REVIEW: Gigi and Dar

Reading Time: 2 minutesGigi and Dar are soldiers stationed at a checkpoint in an undisclosed location. They look like soldiers; they have the uniform, the scary big guns, the radios, binoculars. Their job is to sit and look out for anyone approaching the checkpoint.

Reading Time: 2 minutes

Rating: 4.5 out of 5.

In this darkly comedic and multifaceted production, survival and buried secrets are called starkly into question 


Gigi and Dar are soldiers stationed at a checkpoint in an undisclosed location. They look like soldiers; they have the uniform, the scary big guns, the radios, binoculars. Their job is to sit and look out for anyone approaching the checkpoint. 

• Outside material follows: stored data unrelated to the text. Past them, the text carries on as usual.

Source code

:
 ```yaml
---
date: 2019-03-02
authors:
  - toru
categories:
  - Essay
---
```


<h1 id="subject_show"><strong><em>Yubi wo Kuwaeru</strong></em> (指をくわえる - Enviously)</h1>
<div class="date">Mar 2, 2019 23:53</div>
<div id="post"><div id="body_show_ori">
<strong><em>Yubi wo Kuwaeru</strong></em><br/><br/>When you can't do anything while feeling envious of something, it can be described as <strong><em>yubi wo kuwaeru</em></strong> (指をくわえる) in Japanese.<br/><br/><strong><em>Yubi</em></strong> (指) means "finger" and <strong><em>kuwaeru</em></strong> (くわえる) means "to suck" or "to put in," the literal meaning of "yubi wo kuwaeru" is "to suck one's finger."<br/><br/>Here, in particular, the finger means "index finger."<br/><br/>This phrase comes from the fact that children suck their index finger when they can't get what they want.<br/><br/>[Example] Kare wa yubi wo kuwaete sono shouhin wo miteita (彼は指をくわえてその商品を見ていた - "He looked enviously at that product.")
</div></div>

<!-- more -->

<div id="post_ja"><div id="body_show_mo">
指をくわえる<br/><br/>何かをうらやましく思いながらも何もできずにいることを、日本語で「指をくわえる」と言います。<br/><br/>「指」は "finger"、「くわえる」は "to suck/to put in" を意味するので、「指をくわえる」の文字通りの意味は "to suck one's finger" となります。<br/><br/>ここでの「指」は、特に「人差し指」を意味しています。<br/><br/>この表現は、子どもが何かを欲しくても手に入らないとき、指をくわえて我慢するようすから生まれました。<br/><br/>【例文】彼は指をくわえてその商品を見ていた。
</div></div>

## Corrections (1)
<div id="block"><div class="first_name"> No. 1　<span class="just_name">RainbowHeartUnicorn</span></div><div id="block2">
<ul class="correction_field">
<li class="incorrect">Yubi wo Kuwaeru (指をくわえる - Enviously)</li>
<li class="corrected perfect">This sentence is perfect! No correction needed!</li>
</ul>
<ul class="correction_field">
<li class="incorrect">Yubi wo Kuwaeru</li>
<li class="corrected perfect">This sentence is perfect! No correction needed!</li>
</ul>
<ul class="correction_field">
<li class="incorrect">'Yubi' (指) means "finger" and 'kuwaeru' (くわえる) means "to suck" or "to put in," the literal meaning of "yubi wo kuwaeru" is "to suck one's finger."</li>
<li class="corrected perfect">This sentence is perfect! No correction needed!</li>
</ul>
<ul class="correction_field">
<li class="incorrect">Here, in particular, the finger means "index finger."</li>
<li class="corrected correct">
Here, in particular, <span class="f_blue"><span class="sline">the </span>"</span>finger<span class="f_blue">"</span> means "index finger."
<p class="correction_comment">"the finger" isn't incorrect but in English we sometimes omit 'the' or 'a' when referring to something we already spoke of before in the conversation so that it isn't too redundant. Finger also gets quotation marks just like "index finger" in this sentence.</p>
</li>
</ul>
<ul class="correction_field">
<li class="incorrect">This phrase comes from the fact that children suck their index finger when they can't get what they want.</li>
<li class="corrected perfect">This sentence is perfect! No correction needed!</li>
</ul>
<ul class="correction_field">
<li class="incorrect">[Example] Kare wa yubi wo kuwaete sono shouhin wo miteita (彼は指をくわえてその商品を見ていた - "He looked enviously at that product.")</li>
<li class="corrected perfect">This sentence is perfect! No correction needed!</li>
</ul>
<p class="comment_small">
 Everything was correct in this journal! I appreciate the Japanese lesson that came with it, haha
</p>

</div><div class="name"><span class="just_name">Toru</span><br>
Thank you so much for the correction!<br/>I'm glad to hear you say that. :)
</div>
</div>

Gigi and Dar, however, don’t act as you’d expect soldiers to act. At 19 and 20 years old, they are ultimately young girls who have been incredibly bored for the last 700 or so days of their service. They are best friends, they giggle, they joke, they take the piss. They have only 6 days left of in the military, and they cannot wait to get out.

Gigi, however, has a secret, and she fears Dar’s reaction. This is revealed to us early on, stirring the pot of inexplicable uneasiness that clouds this production from its onset. As the play continues and the secret reveals itself, we see how people are capable of doing unspeakable things, clouded by anger, a sense of superiority, and perceived supremacy over the ‘other.’ What we are willing to bury in order to survive is questioned, and who gets to decide who ultimately does survive is investigated with painful thoughtfulness. As new characters enter the space, these questions swell with much needed and never-offered answers. 

Direction by the iconic Kathryn Hunter brings out great performances by the cast. Hunter’s clear stylistic choices give the production a slight Beckett-esque atmosphere that quickly melts away when reality becomes pressing. Performances by Lola Shalam as Dar, Tanvi Virmani as Gigi, Roman Asde as Sim, and Chipo Chung as Zoz are somehow simultaneously delightful, giddy, and gut-wrenching. Virmani and Shalam are extraordinarily convincing as best friends, and Chung and Asde seemed to share a heartfelt bond that exists only between parents and their children.  

The complexity and thematic brilliance of Gigi and Dar cannot be expressed through words. The play slowly reveals its many layers as time progresses, in which time itself cannot be trusted! Whatever lens the audience views the play through alters its experience. Its intentionally unspoken location can mean or reference any number of conflicts, whether it be a current war or genocide, or an inner conflict of the soul.

Playwright Josh Azouz’s words are so delicate and detailed that they, ironically, transcend language. One of the most exciting playwrights of this age, Gigi and Dar’s world premier at Arcola is not one to be missed.